Patricia Jenkins, Helicopter Pilot
On her cattle ranch property with her Hughes 300 helicopter named Woodstock in the background. Diamond, Oregon, 1995.
“Our cattle hear this helicopter overhead so often that they just kind of glance around and ‘Oh, it’s just her again.’ They don’t run out of just sheer fright. Other people’s cattle do. That’s how I know when I have other people’s cattle, and it makes it a lot easier to get them separated, because the others just take off in a dead run like a spilled bag of marbles….
Five years into the marriage, my husband decided he wanted to learn to fly, and I said, ‘Well, if you’re going to learn, I’d better learn, too.’ So we traded beef for flying lessons. I was raising children and doing ‘housewifely’ things and hated it. I was bored to death. So the airplane was a good brainteaser for me. The flying was just what I needed. I could finally do something. I hadn’t finished school and I don’t have a degree. So flying was the next best thing that I could do and feel okay about myself living out here….

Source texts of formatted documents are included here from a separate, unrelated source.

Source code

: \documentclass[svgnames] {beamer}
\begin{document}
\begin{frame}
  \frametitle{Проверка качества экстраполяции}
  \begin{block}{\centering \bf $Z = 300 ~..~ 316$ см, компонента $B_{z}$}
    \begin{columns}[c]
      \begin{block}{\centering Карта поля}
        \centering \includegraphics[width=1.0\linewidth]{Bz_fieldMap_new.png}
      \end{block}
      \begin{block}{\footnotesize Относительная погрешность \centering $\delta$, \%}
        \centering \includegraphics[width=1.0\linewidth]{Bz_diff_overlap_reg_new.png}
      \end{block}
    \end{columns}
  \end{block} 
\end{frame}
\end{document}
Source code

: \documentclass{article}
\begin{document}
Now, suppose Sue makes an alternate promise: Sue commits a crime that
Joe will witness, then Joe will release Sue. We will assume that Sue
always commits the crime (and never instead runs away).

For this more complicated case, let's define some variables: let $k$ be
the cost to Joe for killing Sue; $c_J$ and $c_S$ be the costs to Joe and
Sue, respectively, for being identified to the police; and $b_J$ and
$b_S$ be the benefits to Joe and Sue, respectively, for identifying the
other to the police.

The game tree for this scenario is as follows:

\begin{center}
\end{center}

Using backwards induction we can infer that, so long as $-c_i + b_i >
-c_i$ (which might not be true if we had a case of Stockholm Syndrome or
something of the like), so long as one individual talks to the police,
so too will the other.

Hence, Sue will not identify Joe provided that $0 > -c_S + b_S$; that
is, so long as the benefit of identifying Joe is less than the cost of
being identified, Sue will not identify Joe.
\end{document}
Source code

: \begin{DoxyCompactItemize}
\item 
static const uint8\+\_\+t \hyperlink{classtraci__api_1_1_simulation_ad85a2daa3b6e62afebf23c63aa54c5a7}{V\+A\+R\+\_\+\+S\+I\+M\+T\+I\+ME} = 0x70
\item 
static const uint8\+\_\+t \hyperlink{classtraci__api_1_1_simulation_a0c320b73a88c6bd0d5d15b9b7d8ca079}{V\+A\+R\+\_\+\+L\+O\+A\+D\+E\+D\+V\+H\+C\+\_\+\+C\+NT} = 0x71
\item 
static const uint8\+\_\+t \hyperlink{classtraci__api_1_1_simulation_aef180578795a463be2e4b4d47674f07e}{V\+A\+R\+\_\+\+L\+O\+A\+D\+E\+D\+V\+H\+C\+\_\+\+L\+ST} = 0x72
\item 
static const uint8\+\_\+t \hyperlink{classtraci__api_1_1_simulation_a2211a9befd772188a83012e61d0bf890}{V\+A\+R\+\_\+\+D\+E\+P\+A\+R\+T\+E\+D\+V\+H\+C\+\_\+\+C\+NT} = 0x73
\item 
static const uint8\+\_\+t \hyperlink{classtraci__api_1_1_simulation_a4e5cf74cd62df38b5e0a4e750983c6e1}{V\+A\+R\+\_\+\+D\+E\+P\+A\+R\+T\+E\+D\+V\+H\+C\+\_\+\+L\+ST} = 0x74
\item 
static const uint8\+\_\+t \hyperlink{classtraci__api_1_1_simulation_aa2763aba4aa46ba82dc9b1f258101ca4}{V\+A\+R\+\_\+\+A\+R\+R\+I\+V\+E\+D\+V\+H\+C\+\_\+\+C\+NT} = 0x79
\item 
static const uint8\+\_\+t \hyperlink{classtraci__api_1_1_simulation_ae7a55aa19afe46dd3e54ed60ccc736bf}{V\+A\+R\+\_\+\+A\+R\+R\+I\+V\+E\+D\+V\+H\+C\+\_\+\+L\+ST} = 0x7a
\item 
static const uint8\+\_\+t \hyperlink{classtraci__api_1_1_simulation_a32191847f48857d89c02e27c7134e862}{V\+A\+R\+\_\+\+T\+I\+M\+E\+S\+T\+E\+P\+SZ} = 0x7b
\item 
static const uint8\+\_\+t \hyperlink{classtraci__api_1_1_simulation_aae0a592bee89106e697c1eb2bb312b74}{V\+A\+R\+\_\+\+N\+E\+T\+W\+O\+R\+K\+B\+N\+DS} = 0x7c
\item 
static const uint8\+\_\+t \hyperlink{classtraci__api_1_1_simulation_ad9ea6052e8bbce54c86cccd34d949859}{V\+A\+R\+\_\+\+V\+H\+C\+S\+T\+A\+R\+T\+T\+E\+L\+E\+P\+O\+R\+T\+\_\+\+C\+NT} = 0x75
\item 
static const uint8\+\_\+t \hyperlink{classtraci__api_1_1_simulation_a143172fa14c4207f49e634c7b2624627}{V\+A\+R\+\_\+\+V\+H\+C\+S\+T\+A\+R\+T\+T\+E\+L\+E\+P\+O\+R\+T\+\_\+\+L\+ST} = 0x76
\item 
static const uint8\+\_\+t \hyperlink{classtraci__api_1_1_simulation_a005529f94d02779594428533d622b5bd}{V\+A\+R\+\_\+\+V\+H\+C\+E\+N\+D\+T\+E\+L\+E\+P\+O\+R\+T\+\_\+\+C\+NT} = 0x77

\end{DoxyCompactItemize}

The minute I [take off], I don’t get altitude, I have to stay close to the ground all the time, because my job is observation. I have to be sure fences are up, the wires are on all the fences, the gates are closed or open as they’re supposed to be. Almost all my work is done very close to the ground. I’d say ten, twenty feet. I have to do visual observation of my cattle, making sure what they look like, if they’re thin or comfortable, if they look lost or if they’re in the wrong fields….
So with the helicopter, I can go out and check the cattle in the morning…then I’m back in the machine in the afternoon, and can do the fencing or move cattle or whatever is needed to be done.”